* What you should do: Until you reach the line containing "and end customer.", reproduce each line of the listing exactly, please, and include that line as well.

* Data extracts:
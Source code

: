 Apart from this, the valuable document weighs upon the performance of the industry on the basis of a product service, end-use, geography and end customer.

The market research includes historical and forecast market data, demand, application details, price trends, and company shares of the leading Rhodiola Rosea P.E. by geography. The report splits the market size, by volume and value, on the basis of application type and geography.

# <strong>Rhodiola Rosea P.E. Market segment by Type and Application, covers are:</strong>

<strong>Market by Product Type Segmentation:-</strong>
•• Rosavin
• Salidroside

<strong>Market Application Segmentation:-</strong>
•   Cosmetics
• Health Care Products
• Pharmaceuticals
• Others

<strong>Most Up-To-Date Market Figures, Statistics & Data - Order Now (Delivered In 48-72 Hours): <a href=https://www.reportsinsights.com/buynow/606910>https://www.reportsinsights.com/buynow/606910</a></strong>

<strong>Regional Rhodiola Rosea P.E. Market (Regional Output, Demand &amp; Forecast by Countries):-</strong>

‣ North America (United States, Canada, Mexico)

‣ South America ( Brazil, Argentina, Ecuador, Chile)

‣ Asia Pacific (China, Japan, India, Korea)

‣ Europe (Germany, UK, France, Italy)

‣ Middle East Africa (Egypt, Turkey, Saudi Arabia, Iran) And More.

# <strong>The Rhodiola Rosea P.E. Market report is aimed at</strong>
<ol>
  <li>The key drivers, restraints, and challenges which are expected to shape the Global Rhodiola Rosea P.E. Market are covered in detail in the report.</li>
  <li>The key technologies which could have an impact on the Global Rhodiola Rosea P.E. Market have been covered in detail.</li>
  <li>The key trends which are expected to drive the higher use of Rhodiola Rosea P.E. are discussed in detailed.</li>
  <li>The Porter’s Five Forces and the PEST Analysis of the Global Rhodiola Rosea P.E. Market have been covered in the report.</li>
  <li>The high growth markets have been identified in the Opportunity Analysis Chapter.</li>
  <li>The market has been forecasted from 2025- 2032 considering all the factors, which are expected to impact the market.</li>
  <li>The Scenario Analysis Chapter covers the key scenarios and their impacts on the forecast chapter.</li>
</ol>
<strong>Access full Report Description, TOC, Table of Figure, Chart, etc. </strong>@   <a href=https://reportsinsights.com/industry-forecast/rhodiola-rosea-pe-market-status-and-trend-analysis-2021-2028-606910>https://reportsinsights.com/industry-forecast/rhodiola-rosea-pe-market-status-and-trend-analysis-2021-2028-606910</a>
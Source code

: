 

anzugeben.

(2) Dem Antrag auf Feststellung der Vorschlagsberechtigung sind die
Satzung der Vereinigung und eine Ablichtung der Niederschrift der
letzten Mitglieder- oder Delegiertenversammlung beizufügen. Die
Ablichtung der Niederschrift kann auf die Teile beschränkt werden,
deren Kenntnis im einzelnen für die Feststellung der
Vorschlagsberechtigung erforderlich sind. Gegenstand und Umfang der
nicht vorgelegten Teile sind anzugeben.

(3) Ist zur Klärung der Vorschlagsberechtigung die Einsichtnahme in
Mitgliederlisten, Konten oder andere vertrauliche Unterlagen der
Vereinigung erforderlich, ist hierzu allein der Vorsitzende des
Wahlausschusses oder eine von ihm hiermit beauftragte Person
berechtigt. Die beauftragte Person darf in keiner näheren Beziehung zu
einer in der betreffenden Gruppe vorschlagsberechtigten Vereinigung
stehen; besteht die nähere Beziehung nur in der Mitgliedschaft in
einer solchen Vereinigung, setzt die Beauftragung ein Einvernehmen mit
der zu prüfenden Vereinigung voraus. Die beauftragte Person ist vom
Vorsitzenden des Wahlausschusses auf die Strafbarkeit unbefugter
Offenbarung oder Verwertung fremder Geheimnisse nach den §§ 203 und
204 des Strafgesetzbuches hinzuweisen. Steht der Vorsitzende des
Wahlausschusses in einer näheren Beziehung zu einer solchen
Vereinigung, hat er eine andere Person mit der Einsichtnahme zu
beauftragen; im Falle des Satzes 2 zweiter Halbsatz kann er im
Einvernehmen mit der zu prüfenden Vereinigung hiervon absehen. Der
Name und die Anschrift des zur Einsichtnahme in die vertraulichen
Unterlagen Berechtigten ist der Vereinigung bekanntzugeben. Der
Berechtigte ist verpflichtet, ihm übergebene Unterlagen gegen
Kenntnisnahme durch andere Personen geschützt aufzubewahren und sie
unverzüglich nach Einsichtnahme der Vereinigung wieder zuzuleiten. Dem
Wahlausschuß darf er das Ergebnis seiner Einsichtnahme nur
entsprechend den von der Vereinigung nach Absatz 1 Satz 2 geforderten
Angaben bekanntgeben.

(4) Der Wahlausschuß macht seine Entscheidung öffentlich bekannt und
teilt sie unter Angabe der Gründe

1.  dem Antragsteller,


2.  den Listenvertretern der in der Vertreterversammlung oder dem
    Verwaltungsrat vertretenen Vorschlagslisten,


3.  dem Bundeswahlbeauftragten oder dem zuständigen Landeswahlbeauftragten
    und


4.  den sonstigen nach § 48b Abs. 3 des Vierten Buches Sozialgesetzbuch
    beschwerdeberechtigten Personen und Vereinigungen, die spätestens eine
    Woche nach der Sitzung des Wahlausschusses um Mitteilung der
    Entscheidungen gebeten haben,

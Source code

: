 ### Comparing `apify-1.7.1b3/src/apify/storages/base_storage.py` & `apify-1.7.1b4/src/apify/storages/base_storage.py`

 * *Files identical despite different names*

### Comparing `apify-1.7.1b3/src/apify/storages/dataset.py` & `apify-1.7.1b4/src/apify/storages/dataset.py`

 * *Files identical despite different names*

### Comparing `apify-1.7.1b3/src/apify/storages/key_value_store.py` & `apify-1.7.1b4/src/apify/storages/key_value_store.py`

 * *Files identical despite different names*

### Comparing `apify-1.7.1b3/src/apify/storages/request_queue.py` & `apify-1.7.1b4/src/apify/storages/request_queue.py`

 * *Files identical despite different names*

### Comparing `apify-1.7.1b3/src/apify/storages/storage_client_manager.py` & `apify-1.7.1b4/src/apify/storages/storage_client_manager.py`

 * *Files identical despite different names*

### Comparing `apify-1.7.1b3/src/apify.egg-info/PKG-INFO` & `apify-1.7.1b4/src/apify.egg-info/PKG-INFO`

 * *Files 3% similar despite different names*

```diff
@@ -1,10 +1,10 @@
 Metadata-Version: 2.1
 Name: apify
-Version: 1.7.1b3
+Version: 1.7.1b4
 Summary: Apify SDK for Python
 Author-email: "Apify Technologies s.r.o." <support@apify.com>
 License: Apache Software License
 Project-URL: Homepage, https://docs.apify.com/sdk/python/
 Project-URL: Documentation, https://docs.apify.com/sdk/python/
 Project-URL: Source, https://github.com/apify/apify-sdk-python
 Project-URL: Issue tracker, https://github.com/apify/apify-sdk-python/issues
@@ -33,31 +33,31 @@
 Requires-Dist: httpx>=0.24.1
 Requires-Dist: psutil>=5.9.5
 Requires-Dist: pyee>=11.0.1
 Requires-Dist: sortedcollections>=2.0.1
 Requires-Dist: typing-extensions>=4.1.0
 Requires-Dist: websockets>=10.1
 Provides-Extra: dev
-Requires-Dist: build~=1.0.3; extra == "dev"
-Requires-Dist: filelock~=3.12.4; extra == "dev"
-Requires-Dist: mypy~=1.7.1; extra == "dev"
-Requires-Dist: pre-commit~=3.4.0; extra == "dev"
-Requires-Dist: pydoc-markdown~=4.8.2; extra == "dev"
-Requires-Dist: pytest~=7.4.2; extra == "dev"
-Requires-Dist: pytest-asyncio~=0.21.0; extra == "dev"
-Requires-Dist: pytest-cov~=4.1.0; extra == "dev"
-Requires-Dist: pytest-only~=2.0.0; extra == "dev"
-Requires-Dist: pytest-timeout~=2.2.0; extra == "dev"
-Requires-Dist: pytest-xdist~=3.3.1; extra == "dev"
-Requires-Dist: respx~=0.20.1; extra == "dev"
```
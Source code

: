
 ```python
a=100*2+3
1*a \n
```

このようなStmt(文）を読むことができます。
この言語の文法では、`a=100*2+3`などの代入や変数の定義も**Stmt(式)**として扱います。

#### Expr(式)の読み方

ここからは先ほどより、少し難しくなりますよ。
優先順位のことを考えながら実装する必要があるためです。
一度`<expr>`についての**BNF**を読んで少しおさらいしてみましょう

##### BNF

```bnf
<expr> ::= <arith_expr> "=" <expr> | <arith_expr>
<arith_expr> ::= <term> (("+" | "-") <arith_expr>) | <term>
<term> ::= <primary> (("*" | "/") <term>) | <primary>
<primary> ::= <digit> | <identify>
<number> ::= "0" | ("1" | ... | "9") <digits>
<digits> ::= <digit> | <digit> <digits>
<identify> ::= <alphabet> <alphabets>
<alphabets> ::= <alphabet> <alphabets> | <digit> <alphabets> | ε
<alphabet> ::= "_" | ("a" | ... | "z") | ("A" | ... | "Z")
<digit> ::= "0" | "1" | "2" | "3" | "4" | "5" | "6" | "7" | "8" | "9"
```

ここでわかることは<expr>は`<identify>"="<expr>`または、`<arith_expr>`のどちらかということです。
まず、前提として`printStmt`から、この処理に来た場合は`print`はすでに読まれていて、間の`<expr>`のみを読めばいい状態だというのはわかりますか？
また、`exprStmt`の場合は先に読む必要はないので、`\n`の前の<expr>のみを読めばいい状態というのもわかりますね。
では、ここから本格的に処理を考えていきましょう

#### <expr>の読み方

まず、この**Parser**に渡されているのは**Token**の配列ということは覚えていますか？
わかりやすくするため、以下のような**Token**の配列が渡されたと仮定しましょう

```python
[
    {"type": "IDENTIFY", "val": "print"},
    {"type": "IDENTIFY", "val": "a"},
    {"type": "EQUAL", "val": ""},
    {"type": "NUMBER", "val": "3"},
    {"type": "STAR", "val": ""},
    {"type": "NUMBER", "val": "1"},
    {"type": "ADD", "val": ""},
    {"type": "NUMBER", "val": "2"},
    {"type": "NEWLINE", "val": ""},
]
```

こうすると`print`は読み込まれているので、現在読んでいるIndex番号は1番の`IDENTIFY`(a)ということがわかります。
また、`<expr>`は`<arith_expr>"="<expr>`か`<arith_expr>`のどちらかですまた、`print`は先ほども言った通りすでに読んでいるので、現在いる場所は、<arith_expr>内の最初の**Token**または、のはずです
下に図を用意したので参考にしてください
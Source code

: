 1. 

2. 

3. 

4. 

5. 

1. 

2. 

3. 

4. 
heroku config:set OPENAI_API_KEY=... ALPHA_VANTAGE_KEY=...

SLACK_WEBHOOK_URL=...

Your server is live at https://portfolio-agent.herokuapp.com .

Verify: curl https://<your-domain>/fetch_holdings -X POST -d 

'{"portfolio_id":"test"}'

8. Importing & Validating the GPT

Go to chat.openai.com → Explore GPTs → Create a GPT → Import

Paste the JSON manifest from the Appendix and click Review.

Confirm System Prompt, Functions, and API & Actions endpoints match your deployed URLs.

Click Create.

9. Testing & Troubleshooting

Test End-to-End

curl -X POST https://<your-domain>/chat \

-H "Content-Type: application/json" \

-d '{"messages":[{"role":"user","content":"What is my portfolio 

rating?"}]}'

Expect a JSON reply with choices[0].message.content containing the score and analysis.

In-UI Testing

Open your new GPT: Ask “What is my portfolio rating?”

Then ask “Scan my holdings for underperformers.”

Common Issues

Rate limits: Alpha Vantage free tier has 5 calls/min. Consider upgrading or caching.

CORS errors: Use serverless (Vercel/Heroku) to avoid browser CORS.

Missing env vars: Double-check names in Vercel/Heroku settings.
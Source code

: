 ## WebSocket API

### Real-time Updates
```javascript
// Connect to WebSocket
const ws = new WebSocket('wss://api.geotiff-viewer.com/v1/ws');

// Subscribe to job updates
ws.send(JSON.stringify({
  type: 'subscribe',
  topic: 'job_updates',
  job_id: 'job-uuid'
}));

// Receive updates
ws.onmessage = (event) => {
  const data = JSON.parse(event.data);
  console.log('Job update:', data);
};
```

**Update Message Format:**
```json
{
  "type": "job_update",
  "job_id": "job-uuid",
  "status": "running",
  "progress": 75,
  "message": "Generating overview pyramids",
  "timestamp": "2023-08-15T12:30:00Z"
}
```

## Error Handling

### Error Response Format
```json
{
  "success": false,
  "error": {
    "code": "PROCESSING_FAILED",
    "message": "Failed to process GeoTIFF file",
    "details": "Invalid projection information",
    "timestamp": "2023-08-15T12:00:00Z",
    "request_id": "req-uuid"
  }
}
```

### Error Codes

* Response area:
Source code

: Apart from this, the valuable document weighs upon the performance of the industry on the basis of a product service, end-use, geography and end customer.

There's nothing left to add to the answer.